# WORK INSTRUCTIONS
Check each line of the data below for the string "height", then state how many have it and nothing else.

:: EXTRACTED ENTRIES

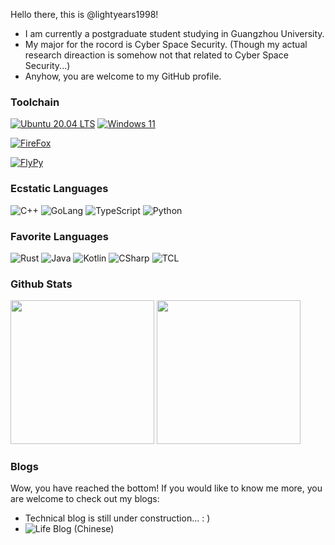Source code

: Hello there, this is @lightyears1998! 

- I am currently a postgraduate student studying in Guangzhou University. 
- My major for the rocord is Cyber Space Security. (Though my actual research direaction is somehow not that related to Cyber Space Security...)
- Anyhow, you are welcome to my GitHub profile.

### Toolchain

[![Ubuntu 20.04 LTS](https://img.shields.io/badge/Ubuntu-20.04%20LTS-E95420?style=flat-square&logo=ubuntu&logoColor=ffffff)](https://lightyears1998.github.io/notebook/toolchain/operating-system/linux/distributions/Ubuntu/)
[![Windows 11](https://img.shields.io/badge/Windows-11-2376bc?style=flat-square&logo=windows&logoColor=ffffff)](https://lightyears1998.github.io/notebook/toolchain/operating-system/windows/)

[![FireFox](https://img.shields.io/badge/Browser-Firefox-FF7139?style=flat-square&logo=firefox&logoColor=ffffff)](https://www.mozilla.org/firefox/)

[![FlyPy](https://img.shields.io/badge/IME-FlyPy-%23f24f21)](https://www.flypy.com/)

### Ecstatic Languages

![C++](https://img.shields.io/badge/C%2b%2b-00599C?style=flat-square&logo=c%2b%2b&logoColor=ffffff)
![GoLang](https://img.shields.io/badge/GoLang-00ADD8?style=flat-square&logo=go&logoColor=ffffff)
![TypeScript](https://img.shields.io/badge/Typescript-007ACC?style=flat-square&logo=TypeScript&logoColor=ffffff)
![Python](https://img.shields.io/badge/Python-3776AB?style=flat-square&logo=Python&logoColor=ffffff)

### Favorite Languages

![Rust](https://img.shields.io/badge/Rust-000000?style=flat-square&logo=rust&logoColor=ffffff)
![Java](https://img.shields.io/badge/Java-007396?style=flat-square&logo=java&logoColor=ffffff)
![Kotlin](https://img.shields.io/badge/Kotlin-0095D5?style=flat-square&logo=Kotlin&logoColor=ffffff)
![CSharp](https://img.shields.io/badge/C%23-239120?style=flat-square&logo=CSharp&logoColor=ffffff)
![TCL](https://img.shields.io/badge/TCL-00ADD8?style=flat-square&logo=data:image/png;base64,iVBORw0KGgoAAAANSUhEUgAAABAAAAAQBAMAAADt3eJSAAAABGdBTUEAALGPC/xhBQAAACBjSFJNAAB6JgAAgIQAAPoAAACA6AAAdTAAAOpgAAA6mAAAF3CculE8AAAAD1BMVEX/AP8pJb8AAP8AAAD////xlfzLAAAAAXRSTlMAQObYZgAAAAFiS0dEBI9o2VEAAAAHdElNRQflCwIHNw9Sc3IrAAAAPklEQVQI12NgQAGMggIQWkjJAMwQUoIwGJWUlGECyhABJ4iMkApMxglCM8EEmKAqGFSUjCHGG0P4DMwMuAAAp1IFeG2WJlQAAAAldEVYdGRhdGU6Y3JlYXRlADIwMjEtMTEtMDJUMDc6NTU6MTQrMDA6MDD8edmcAAAAJXRFWHRkYXRlOm1vZGlmeQAyMDIxLTExLTAyVDA3OjU1OjE0KzAwOjAwjSRhIAAAAABJRU5ErkJggg==)

### Github Stats

<p align="left">
    <img height="230" src="https://github-readme-stats.vercel.app/api?username=lightyears1998&show_icons=true">
    <img height="230" src="https://github-readme-stats.vercel.app/api/top-langs/?username=lightyears1998">
</p>

### Blogs

Wow, you have reached the bottom! If you would like to know me more, you are welcome to check out my blogs:

- Technical blog is still under construction... : )
- ![Life Blog (Chinese)](https://blog.qfstudio.net)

::::

# YOUR RESPONSE
2